How do you add a back button to this example

how do you add a back button to this example:
http://codepen.io/ionic/pen/tcIGK

The back button doesn’t have to exist in that context. It’s not useful; navigation to separate parts of the application is done via the side menu. If, however, you want a “home” button on the other pages, such as Check-In and Attendees from that example, you have two options:

1.Add it manually to the pages where you want it to, as such:

    <ion-view view-title="Attendees">
      <ion-nav-buttons side="right">
        <button class="button button-icon icon ion-home" ui-sref="eventmenu.home"></button>
      </ion-nav-buttons>
     <ion-content> and so on

2.Add it inside the <ion-side-menu-content> directive:

<ion-side-menu-content>
      <ion-nav-bar class="bar-positive">

        ...blah code in here

        <ion-nav-buttons side="right">
          <button ui-sref="eventmenu.home" class="button button-icon button-clear ion-home" menu-close>
          </button>
        </ion-nav-buttons>
      </ion-nav-bar>
      <ion-nav-view name="menuContent"></ion-nav-view>
    </ion-side-menu-content>

then hide the button on the homepage like so:

<ion-view view-title="Welcome">
    <ion-nav-buttons side="right"></ion-nav-buttons>

Here’s the pen

Hmm. I see. I understand what you mean now.

It’s like I have this:

  • Home
    • Check-in
      • Check-in view 1
      • Check-in view 2
    • Attendees
      • Attendees view 1
      • Attendees view 2

You’re saying that it just makes sense to add back buttons to the third level views?

Just add regular javascript back history. It will navigate you back throu every page that user viewed.

Something like this:

<button class="button button-icon menu_button"
        onClick="javascript:history.back()">
</button>

After using your example, the side-menu doesn’t open anymore:

I’m using this:

  <ion-nav-buttons side="left">
        <button class="button button-icon icon ion-home" ui-sref="layout.feed()" menu-close></button>
  </ion-nav-buttons>

The second alternative worked pretty well. Thanks!

Transition is not working, though. Any way to force a transition?

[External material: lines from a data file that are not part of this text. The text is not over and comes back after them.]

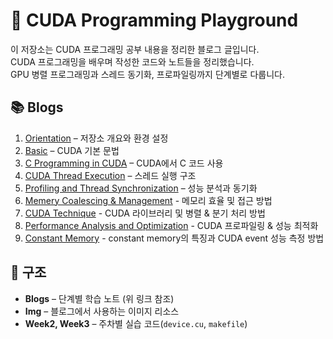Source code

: # 🚀 CUDA Programming Playground

이 저장소는 CUDA 프로그래밍 공부 내용을 정리한 블로그 글입니다.  
CUDA 프로그래밍을 배우며 작성한 코드와 노트들을 정리했습니다.  
GPU 병렬 프로그래밍과 스레드 동기화, 프로파일링까지 단계별로 다룹니다.

## 📚 Blogs
1. [Orientation](./Blogs/01_Orientation.md) – 저장소 개요와 환경 설정  
2. [Basic](./Blogs/02_Basic.md) – CUDA 기본 문법  
3. [C Programming in CUDA](./Blogs/03_C_programming_in_CUDA.md) – CUDA에서 C 코드 사용  
4. [CUDA Thread Execution](./Blogs/04_CUDA_thread_execution.md) – 스레드 실행 구조  
5. [Profiling and Thread Synchronization](./Blogs/05_Profiling_and_thread_syn.md) – 성능 분석과 동기화  
6. [Memery Coalescing & Management](./Blogs/06_Memory_Management.md) - 메모리 효율 및 접근 방법
7. [CUDA Technique](./Blogs/07_CUDA_technique.md) - CUDA 라이브러리 및 병렬 & 분기 처리 방법
8. [Performance Analysis and Optimization](./Blogs/08_Performance_analysis_and_optimization.md) - CUDA 프로파일링 & 성능 최적화
9. [Constant Memory](./Blogs/09_Constant_memory.md) - constant memory의 특징과 CUDA event 성능 측정 방법

## 📂 구조
- **Blogs** – 단계별 학습 노트 (위 링크 참조)  
- **Img** – 블로그에서 사용하는 이미지 리소스  
- **Week2, Week3** – 주차별 실습 코드(`device.cu`, `makefile`)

Nope, I don’t think you can force it. The only transition that you see when using a side menu is the menu closing&opening, but the pages themselves don’t have any fancy pants transition.

To make the page navigation smoother, although I don’t recommend it as it would be a design inconsistency, you could bind your “home” button to a function that redirects the user to the desired page while displaying a backdrop.

So you’d have it like so:

<ion-nav-buttons side="left">
        <button class="button button-icon icon ion-home" ng-click="goHome();" menu-close></button>
  </ion-nav-buttons>

Now, in the controller you need to inject $ionicBackdrop. Say:

function MyController($state, $scope, $ionicBackdrop, $timeout) {
  //Show a backdrop for one second
  $scope.goHome = function() {
    $ionicBackdrop.retain();
    $timeout(function() {
      $ionicBackdrop.release();
      $state.go('layout.feed');
    }, 500);
  };
}

Also, I saw your ui-sref="" points to layout.feed() which might be a mistake. The value of that attribute must be the name that you defined for your desired page’s route. So it’s ok if you have something like this in your router:

$stateProvider.state('layout.feed()', {
  .. blah
})

But if you have - which you probably do

$stateProvider.state('layout.feed', {
  .. blah
})

Then your ui-sref must point to layout.feed.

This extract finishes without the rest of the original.